- _What you need to do_: Return each line exactly, from the one that has "### 2. API响应" through the end of the entries, both ends included. Pictures do not belong.

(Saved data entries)
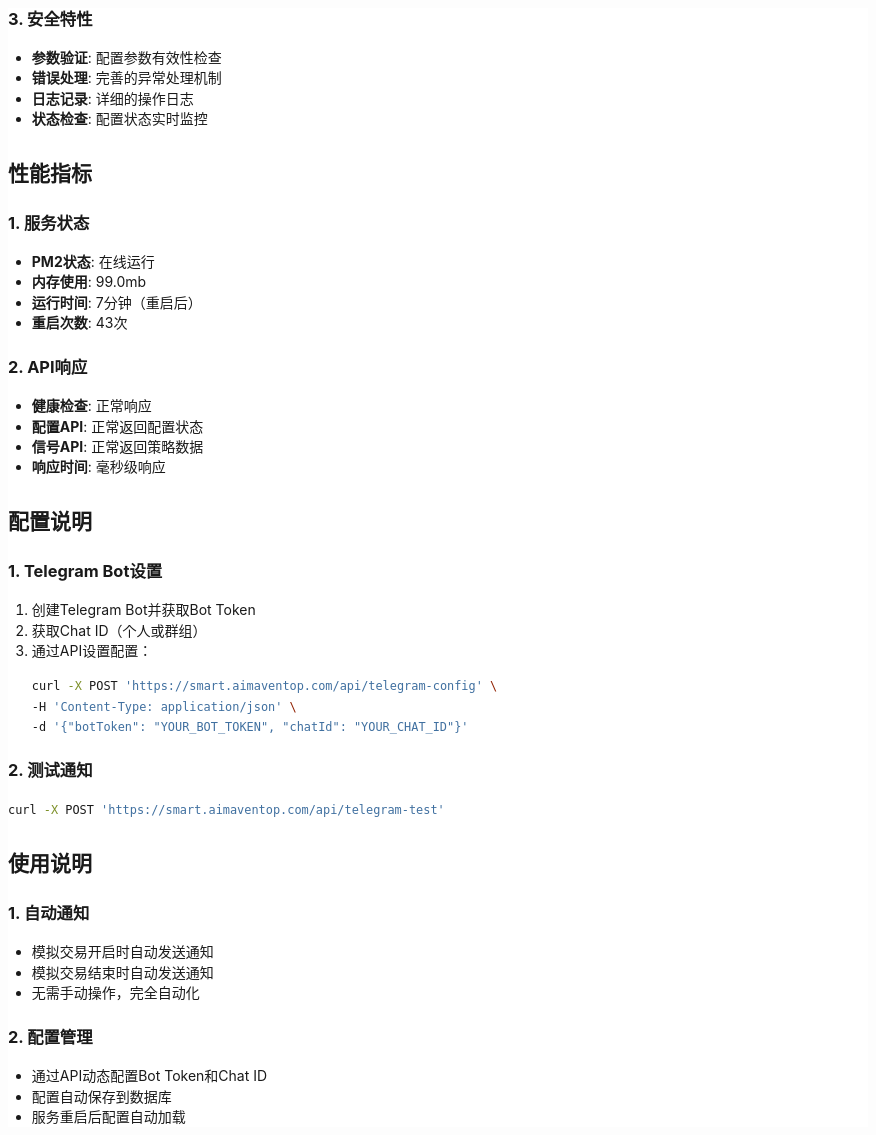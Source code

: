 ### 3. 安全特性
- **参数验证**: 配置参数有效性检查
- **错误处理**: 完善的异常处理机制
- **日志记录**: 详细的操作日志
- **状态检查**: 配置状态实时监控

## 性能指标

### 1. 服务状态
- **PM2状态**: 在线运行
- **内存使用**: 99.0mb
- **运行时间**: 7分钟（重启后）
- **重启次数**: 43次

### 2. API响应
- **健康检查**: 正常响应
- **配置API**: 正常返回配置状态
- **信号API**: 正常返回策略数据
- **响应时间**: 毫秒级响应

## 配置说明

### 1. Telegram Bot设置
1. 创建Telegram Bot并获取Bot Token
2. 获取Chat ID（个人或群组）
3. 通过API设置配置：
   ```bash
   curl -X POST 'https://smart.aimaventop.com/api/telegram-config' \
   -H 'Content-Type: application/json' \
   -d '{"botToken": "YOUR_BOT_TOKEN", "chatId": "YOUR_CHAT_ID"}'
   ```

### 2. 测试通知
```bash
curl -X POST 'https://smart.aimaventop.com/api/telegram-test'
```

## 使用说明

### 1. 自动通知
- 模拟交易开启时自动发送通知
- 模拟交易结束时自动发送通知
- 无需手动操作，完全自动化

### 2. 配置管理
- 通过API动态配置Bot Token和Chat ID
- 配置自动保存到数据库
- 服务重启后配置自动加载
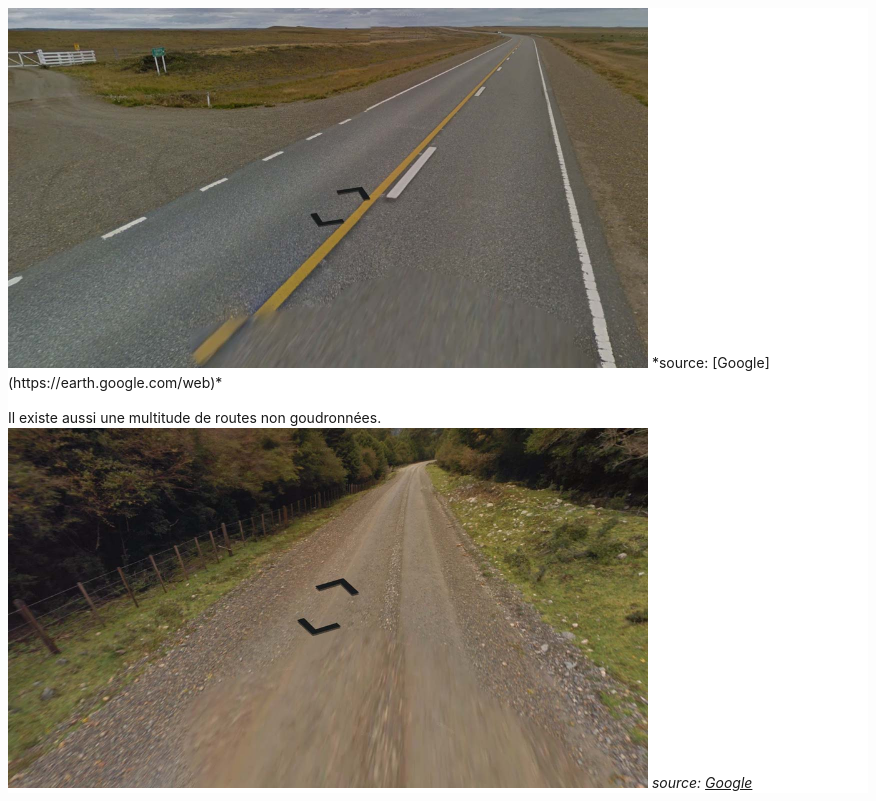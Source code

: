 <img src="src/cl012.jpg" width="640">
*source: [Google](https://earth.google.com/web)*

Il existe aussi une multitude de routes non goudronnées.  
<img src="src/cl014.jpg" width="640">
*source: [Google](https://earth.google.com/web)*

- _Output for this task_:
### 2. API响应
- **健康检查**: 正常响应
- **配置API**: 正常返回配置状态
- **信号API**: 正常返回策略数据
- **响应时间**: 毫秒级响应

## 配置说明

### 1. Telegram Bot设置
1. 创建Telegram Bot并获取Bot Token
2. 获取Chat ID（个人或群组）
3. 通过API设置配置：
   ```bash
   curl -X POST 'https://smart.aimaventop.com/api/telegram-config' \
   -H 'Content-Type: application/json' \
   -d '{"botToken": "YOUR_BOT_TOKEN", "chatId": "YOUR_CHAT_ID"}'
   ```

### 2. 测试通知
```bash
curl -X POST 'https://smart.aimaventop.com/api/telegram-test'
```

## 使用说明

### 1. 自动通知
- 模拟交易开启时自动发送通知
- 模拟交易结束时自动发送通知
- 无需手动操作，完全自动化

### 2. 配置管理
- 通过API动态配置Bot Token和Chat ID
- 配置自动保存到数据库
- 服务重启后配置自动加载
Source code

: <img src="src/cl012.jpg" width="640">
*source: [Google](https://earth.google.com/web)*

Il existe aussi une multitude de routes non goudronnées.  
<img src="src/cl014.jpg" width="640">
*source: [Google](https://earth.google.com/web)*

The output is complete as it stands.